Bogor, Badan Pengawas Pemilihan Umum- Pusat Penelitian dan Pengembangan, Pendidikan dan Pelatihan Bawaslu (Puslitbangdiklat) Bawaslu meminta masukan kepada berbagai pihak terkait dengan pengawasan tahapan pendaftaran partai politik (parpol) peserta Pemilu Serentak 2024. Hal itu bertujuan untuk mitigasi risiko pengawasan tahapan pemilu.
Plt Kapusdatin KPU Andre Putra Himawan menjelaskan pihaknya telah melakukan evaluasi terhadap Sistem Informasi Partai Politik (Sipol) yang digunakan pada Pemilu Serentak 2019 lalu. Untuk itu, KPU telah melakukan pemutakhiran terhadap Sipol.
“Untuk Bawaslu akan diberikan akses untuk melihat proses di Sipol, ketika ada yang tidak sesuai maka dapat langsung menyampaikannya,” katanya dalam Diskusi Kelompok Terpumpun Manajemen Risiko Pengawasan Tahapan Pendaftaran Parpol Peserta Pemilu dalam Penerapan Sipol, Selasa (14/6/2022).

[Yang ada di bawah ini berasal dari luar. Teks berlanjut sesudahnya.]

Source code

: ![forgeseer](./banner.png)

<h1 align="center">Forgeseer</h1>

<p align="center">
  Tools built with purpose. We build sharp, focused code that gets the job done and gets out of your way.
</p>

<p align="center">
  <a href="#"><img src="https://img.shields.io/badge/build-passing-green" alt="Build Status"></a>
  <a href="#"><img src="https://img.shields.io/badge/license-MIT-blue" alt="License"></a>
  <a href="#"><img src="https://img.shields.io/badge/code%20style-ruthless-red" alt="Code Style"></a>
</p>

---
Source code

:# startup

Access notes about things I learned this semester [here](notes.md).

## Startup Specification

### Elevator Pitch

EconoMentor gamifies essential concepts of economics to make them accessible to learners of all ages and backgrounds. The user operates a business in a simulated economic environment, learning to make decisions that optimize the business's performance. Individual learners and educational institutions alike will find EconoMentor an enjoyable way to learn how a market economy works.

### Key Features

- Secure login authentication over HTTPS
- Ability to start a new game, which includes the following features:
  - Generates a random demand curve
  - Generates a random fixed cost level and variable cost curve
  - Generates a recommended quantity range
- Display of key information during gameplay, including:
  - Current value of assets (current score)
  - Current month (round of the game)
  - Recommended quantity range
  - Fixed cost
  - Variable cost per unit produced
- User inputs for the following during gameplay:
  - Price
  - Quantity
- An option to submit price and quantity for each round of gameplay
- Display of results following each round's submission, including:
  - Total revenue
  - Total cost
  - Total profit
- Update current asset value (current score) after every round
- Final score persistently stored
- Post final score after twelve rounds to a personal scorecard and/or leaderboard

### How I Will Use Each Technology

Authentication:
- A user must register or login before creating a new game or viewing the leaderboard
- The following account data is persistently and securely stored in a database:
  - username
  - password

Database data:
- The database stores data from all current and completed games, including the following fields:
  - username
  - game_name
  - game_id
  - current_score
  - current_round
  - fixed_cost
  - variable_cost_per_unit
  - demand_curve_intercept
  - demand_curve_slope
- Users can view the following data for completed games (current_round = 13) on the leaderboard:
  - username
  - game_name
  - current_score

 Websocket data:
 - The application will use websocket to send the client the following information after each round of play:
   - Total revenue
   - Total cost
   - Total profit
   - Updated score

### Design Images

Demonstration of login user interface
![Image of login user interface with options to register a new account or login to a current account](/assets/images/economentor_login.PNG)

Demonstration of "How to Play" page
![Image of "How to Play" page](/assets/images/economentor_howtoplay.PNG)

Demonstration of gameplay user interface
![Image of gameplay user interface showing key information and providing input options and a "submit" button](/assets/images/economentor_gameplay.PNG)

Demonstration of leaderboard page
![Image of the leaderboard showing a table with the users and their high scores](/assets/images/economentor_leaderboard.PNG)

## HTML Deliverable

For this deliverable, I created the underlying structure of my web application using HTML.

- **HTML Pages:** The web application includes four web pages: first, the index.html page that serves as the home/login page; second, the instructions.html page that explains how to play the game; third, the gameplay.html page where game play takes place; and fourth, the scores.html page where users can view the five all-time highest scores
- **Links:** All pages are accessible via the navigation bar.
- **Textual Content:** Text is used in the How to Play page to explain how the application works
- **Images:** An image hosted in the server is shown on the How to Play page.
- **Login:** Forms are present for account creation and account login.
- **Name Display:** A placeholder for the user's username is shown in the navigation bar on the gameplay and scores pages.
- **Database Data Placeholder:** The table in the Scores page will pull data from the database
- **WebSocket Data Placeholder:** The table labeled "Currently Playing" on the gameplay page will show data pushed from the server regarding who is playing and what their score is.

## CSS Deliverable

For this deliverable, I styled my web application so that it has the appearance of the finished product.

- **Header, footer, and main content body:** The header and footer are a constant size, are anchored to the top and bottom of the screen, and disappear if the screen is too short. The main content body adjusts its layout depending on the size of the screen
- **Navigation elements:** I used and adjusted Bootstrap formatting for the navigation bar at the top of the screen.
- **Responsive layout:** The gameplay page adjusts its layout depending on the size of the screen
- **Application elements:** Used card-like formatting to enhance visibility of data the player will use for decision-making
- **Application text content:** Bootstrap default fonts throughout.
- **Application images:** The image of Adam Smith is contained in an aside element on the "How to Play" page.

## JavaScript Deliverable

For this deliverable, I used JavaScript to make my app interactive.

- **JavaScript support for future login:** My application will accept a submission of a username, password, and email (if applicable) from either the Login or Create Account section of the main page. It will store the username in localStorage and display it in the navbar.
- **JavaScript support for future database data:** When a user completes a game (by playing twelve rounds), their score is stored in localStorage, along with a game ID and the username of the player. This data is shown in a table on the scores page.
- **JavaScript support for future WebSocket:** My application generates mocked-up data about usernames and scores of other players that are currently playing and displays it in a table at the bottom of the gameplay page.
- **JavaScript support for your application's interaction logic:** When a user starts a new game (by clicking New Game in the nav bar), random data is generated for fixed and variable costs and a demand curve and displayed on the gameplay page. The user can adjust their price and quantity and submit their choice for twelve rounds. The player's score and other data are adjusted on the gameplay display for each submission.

Dalan kesempatan itu, dia juga menjelaskan beberapa perbandingan Sipol 2019 dan 2024 yakni “monitoring progres” pada 2019 tidak ada, kemudian pada 2024 ada. Lalu, rekam jejak arsip pada 2019 tidak ada dan 2024 ada.
Selanjutnya, pemutakhiran data berkelanjutan per semester pada 2019 tidak ada, lanjutnya, pada 2024 ada. “Konsultasi pada 2019 tidak ada, 2024 ada,” tambah dia.
Sekretaris Badan Saksi Pemilu Nasional DPP PDI Perjuangan Candra Irawan mengatakan Sipol KPU telah mengalami berbagai macam kemajuan. Hanya saja, dia mempertanyakan soal penggunaan Sipol yang terkesan wajib dilakukan, padahal itu hanya sebagai alat bantu.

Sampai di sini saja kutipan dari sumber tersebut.